(Beginning of STUDY MATERIAL)

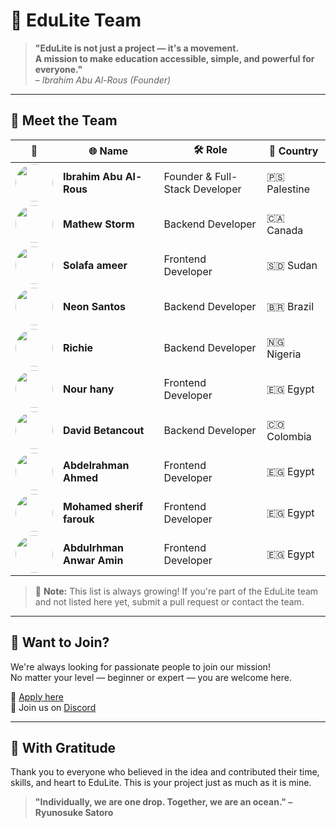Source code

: # 🌟 EduLite Team

> **"EduLite is not just a project — it's a movement.  
> A mission to make education accessible, simple, and powerful for everyone."**  
> – *Ibrahim Abu Al-Rous (Founder)*

---

## 👥 Meet the Team

| 👤 | 🌐 Name | 🛠️ Role | 📍 Country |
|----|--------|---------|------------|
| [<img src="https://github.com/ibrahim-sisar.png" width="60" height="60" style="border-radius:50%"/>](https://github.com/ibrahim-sisar) | **Ibrahim Abu Al-Rous** | Founder & Full-Stack Developer | 🇵🇸 Palestine |
| [<img src="https://github.com/smattymatty.png" width="60" height="60" style="border-radius:50%"/>](https://github.com/smattymatty) | **Mathew Storm** | Backend Developer | 🇨🇦 Canada |
| [<img src="https://github.com/slaftamyr.png" width="60" height="60" style="border-radius:50%"/>](https://github.com/slaftamyr) | **Solafa ameer** | Frontend Developer | 🇸🇩 Sudan |
| [<img src="https://github.com/neon-ventura.png" width="60" height="60" style="border-radius:50%"/>](https://github.com/neon-ventura) | **Neon Santos** | Backend Developer | 🇧🇷 Brazil |
| [<img src="https://github.com/PacifistaPx0.png" width="60" height="60" style="border-radius:50%"/>](https://github.com/PacifistaPx0) | **Richie** | Backend Developer | 🇳🇬 Nigeria |
| [<img src="https://github.com/nourHany1.png" width="60" height="60" style="border-radius:50%"/>](https://github.com/nourHany1) | **Nour hany** | Frontend Developer | 🇪🇬 Egypt |
| [<img src="https://github.com/Zay-M3.png" width="60" height="60" style="border-radius:50%"/>](https://github.com/Zay-M3) | **David Betancout** | Backend Developer | 🇨🇴 Colombia |
| [<img src="https://github.com/AbdElRahman9786.png" width="60" height="60" style="border-radius:50%"/>](https://github.com/AbdElRahman9786) | **Abdelrahman Ahmed** | Frontend Developer | 🇪🇬 Egypt |
| [<img src="https://github.com/Mohamed-sherif-2002.png" width="60" height="60" style="border-radius:50%"/>](https://github.com/Mohamed-sherif-2002) | **Mohamed sherif farouk** | Frontend Developer | 🇪🇬 Egypt |
| [<img src="https://github.com/abdoanwar404.png" width="60" height="60" style="border-radius:50%"/>](https://github.com/abdoanwar404) | **Abdulrhman Anwar Amin** | Frontend Developer | 🇪🇬 Egypt |

> 📝 **Note:** This list is always growing! If you're part of the EduLite team and not listed here yet, submit a pull request or contact the team.

---

## 🤝 Want to Join?

We're always looking for passionate people to join our mission!  
No matter your level — beginner or expert — you are welcome here.

🎯 [Apply here](https://forms.gle/JEvKtqbzcEJiVV7d6)  
💬 Join us on [Discord](https://discord.gg/phXnxX2dD4)

---

## 💚 With Gratitude

Thank you to everyone who believed in the idea and contributed their time, skills, and heart to EduLite. This is your project just as much as it is mine.

> **"Individually, we are one drop. Together, we are an ocean." – Ryunosuke Satoro**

(End of STUDY MATERIAL)

• TASK OBJECTIVE:
If a line in the entries above contains "Ibrahim", report it.

• ANSWER SPACE:
> – *Ibrahim Abu Al-Rous (Founder)*
| [<img src="https://github.com/ibrahim-sisar.png" width="60" height="60" style="border-radius:50%"/>](https://github.com/ibrahim-sisar) | **Ibrahim Abu Al-Rous** | Founder & Full-Stack Developer | 🇵🇸 Palestine |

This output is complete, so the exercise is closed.